Goal of the exercise >> In the listing below, locate the lines that hold the string "mildlyinteresting". Copy those lines.

Data records >>
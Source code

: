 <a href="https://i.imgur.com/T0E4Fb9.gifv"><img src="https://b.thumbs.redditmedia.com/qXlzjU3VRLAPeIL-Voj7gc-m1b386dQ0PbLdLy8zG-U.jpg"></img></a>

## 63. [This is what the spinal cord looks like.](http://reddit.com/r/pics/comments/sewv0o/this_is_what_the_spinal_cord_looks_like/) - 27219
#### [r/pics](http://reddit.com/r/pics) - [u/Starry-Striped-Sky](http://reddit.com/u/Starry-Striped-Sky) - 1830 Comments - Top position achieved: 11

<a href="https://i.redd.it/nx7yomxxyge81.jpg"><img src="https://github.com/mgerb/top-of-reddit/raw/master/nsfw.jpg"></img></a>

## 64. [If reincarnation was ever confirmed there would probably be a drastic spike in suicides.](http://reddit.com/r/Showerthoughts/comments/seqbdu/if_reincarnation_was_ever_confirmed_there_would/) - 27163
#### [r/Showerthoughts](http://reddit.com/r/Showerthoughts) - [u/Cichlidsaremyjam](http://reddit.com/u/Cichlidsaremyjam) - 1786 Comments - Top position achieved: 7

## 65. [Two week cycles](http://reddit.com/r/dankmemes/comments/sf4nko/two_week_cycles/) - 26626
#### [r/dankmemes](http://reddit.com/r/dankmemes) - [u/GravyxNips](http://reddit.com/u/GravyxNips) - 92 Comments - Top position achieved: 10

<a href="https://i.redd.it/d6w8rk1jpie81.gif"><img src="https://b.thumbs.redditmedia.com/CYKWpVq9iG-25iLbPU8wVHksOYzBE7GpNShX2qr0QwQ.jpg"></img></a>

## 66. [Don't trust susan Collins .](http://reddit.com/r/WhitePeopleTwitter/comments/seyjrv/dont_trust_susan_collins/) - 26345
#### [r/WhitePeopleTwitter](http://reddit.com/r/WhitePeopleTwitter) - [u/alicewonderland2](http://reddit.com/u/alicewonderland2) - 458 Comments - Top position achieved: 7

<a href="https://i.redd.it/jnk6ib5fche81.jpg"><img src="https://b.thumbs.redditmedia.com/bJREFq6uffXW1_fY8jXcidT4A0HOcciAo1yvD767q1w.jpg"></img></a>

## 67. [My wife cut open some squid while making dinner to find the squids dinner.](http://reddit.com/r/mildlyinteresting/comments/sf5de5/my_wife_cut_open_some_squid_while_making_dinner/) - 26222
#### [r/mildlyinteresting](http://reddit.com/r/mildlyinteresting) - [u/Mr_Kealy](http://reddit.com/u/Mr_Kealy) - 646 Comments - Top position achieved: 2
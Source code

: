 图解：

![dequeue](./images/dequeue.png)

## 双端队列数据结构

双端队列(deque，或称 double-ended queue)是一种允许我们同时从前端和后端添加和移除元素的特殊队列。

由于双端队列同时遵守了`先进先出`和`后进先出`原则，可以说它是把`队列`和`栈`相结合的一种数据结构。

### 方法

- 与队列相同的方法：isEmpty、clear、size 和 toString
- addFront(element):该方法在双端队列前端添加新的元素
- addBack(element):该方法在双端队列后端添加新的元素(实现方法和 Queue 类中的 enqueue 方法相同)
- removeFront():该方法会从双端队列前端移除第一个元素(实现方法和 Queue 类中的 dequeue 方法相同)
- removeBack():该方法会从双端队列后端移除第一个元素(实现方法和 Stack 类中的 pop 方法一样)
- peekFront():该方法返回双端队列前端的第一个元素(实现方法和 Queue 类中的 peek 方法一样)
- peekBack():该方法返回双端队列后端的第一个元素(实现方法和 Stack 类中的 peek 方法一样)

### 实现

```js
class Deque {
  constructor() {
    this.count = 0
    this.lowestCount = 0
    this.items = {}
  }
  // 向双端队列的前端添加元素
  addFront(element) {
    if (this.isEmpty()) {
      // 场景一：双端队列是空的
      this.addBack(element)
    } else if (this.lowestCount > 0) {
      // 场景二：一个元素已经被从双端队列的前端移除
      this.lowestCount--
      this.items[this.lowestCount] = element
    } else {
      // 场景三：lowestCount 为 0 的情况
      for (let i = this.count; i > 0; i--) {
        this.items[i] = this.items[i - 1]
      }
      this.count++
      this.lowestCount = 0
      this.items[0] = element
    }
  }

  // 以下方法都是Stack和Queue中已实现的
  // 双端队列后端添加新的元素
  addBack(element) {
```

* * *

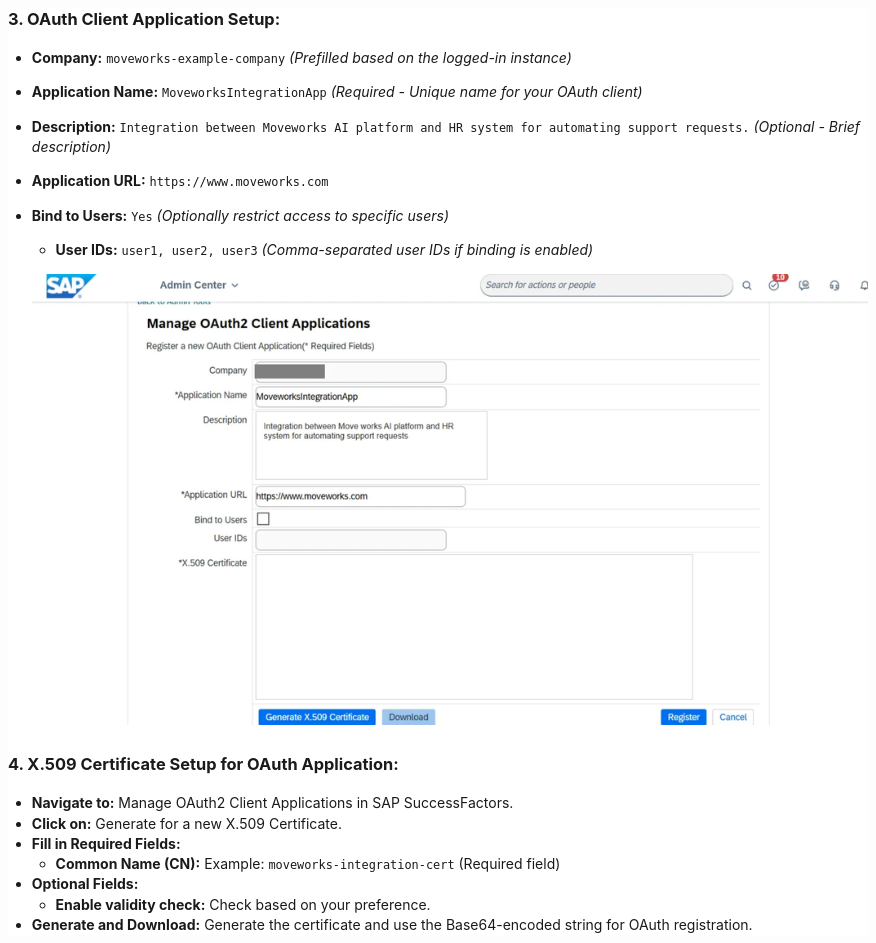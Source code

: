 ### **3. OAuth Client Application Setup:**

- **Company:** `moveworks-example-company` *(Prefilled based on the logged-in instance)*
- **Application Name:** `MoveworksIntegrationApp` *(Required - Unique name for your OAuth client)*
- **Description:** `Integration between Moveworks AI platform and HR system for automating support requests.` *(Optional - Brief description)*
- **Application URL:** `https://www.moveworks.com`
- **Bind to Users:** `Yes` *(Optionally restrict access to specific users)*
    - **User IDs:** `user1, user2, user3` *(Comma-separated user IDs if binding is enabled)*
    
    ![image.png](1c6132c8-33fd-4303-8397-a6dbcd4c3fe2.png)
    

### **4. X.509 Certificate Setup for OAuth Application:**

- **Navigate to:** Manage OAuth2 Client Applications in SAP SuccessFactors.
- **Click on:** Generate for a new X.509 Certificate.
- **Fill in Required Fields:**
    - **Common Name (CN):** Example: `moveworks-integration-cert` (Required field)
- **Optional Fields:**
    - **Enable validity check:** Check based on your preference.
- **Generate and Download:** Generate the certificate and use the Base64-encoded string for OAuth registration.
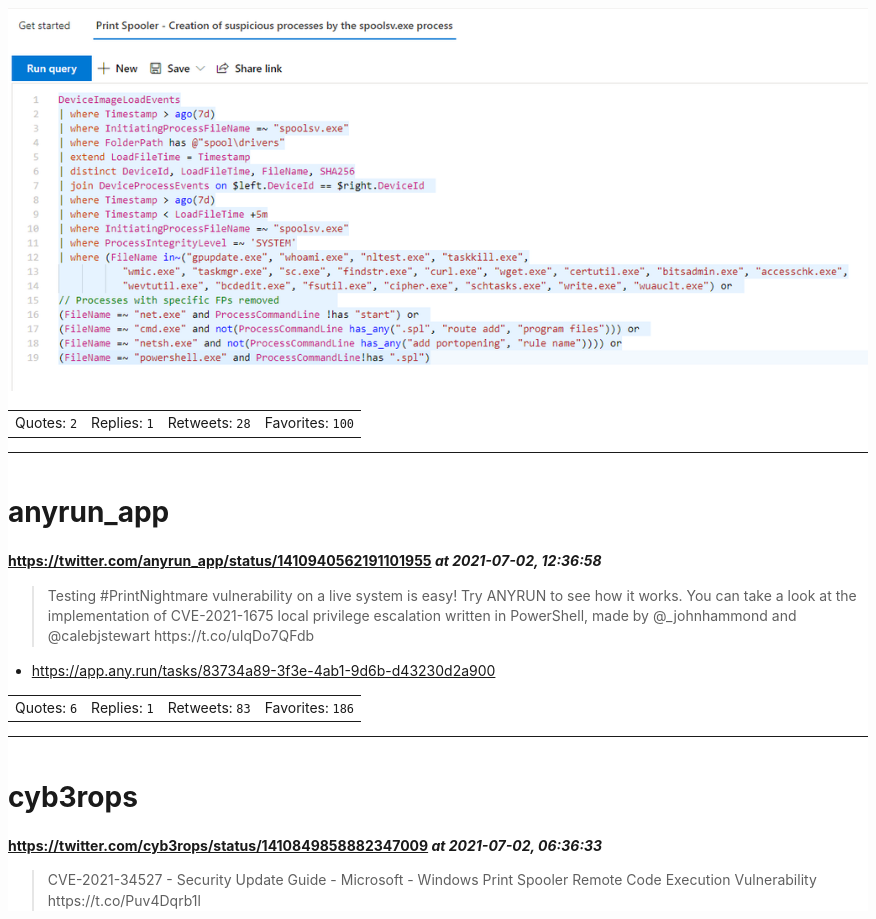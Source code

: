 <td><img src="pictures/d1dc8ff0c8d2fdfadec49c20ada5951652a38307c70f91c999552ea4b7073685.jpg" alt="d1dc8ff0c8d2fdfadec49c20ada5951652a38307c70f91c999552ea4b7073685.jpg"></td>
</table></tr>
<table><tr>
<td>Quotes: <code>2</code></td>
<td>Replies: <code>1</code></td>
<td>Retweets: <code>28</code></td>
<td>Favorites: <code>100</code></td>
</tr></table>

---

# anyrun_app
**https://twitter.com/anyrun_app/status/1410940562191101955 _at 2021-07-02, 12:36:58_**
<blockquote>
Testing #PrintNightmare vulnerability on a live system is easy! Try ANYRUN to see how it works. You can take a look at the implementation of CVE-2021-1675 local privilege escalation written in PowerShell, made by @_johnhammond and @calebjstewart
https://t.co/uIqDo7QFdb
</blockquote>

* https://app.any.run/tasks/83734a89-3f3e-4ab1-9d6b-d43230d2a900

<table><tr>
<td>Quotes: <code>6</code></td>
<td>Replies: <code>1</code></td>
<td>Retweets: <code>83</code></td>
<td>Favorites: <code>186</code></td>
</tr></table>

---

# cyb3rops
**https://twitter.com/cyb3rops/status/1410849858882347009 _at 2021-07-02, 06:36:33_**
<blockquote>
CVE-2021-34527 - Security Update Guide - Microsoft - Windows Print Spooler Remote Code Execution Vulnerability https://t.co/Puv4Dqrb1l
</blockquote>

---

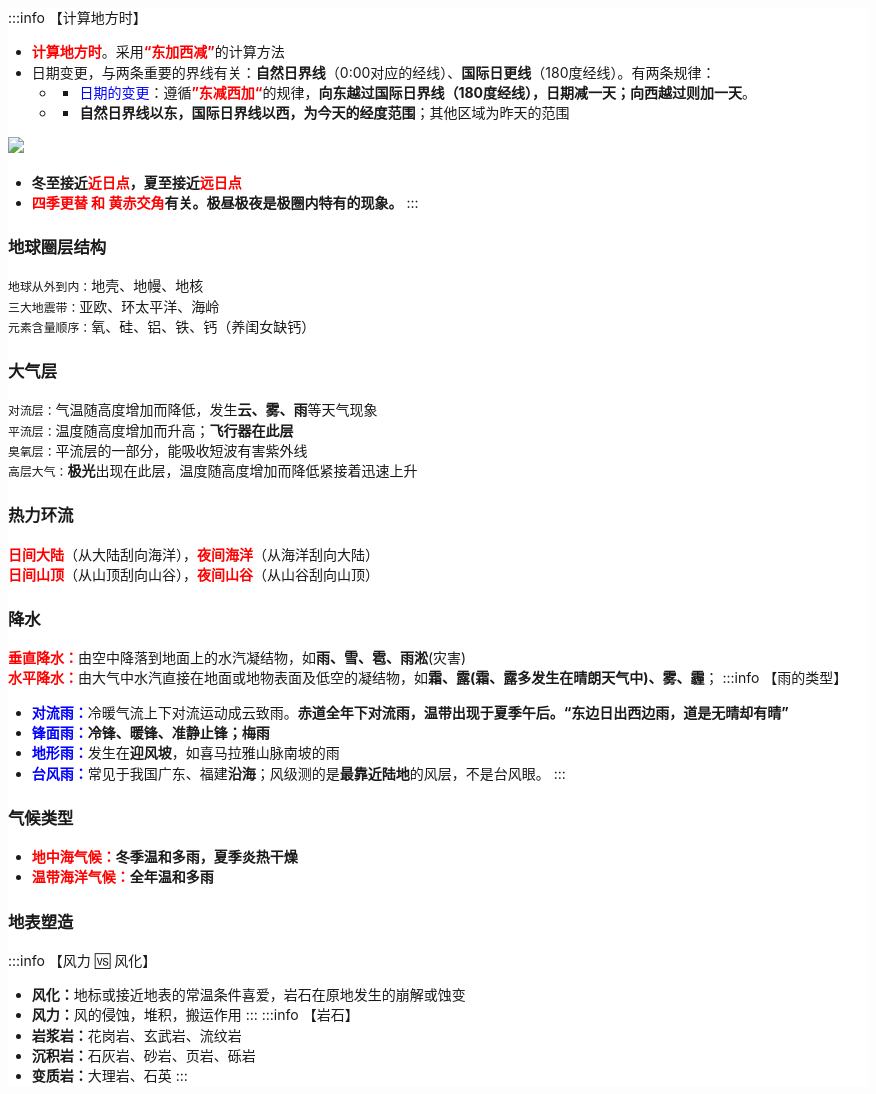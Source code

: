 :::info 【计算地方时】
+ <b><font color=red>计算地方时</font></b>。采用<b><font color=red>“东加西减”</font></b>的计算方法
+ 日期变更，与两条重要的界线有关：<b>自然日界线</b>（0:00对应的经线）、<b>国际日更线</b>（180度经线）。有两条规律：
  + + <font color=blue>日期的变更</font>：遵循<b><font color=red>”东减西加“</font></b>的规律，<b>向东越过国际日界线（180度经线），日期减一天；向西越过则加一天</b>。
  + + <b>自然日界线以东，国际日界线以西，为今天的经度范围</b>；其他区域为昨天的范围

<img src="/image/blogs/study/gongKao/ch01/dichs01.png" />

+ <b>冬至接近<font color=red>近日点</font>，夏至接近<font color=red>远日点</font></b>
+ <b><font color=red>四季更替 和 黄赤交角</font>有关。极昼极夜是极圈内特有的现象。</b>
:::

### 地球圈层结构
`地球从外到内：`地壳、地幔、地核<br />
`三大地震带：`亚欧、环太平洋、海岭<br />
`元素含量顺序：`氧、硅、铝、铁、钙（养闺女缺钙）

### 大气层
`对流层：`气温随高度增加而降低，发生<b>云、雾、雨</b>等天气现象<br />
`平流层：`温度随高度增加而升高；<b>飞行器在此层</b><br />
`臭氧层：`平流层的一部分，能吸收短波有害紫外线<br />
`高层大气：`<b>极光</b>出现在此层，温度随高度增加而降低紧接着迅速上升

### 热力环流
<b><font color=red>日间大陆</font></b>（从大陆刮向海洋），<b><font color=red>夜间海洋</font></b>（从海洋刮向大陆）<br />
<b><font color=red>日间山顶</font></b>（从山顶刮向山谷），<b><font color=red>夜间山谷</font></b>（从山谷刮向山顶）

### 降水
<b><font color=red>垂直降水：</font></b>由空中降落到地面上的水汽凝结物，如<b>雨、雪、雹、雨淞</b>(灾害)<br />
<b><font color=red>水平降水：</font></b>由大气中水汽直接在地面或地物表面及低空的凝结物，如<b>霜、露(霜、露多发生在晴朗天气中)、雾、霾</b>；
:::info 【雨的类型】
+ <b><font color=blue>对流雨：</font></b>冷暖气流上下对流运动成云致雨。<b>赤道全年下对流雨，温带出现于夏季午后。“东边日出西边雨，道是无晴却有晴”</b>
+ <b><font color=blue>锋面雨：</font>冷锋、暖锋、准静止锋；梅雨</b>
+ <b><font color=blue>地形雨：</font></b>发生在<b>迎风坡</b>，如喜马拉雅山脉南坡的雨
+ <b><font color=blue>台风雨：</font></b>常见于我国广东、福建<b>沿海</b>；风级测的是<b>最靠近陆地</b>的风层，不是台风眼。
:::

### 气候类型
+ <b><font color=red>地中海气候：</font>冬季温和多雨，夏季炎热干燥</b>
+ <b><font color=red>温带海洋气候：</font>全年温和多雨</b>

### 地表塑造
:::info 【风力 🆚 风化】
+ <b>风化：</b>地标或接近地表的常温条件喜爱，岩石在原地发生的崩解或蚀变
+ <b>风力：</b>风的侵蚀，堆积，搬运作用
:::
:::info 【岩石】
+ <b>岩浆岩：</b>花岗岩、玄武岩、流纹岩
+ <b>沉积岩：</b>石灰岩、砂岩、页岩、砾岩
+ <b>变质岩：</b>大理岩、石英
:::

Result of the exercise >>
## 67. [My wife cut open some squid while making dinner to find the squids dinner.](http://reddit.com/r/mildlyinteresting/comments/sf5de5/my_wife_cut_open_some_squid_while_making_dinner/) - 26222
#### [r/mildlyinteresting](http://reddit.com/r/mildlyinteresting) - [u/Mr_Kealy](http://reddit.com/u/Mr_Kealy) - 646 Comments - Top position achieved: 2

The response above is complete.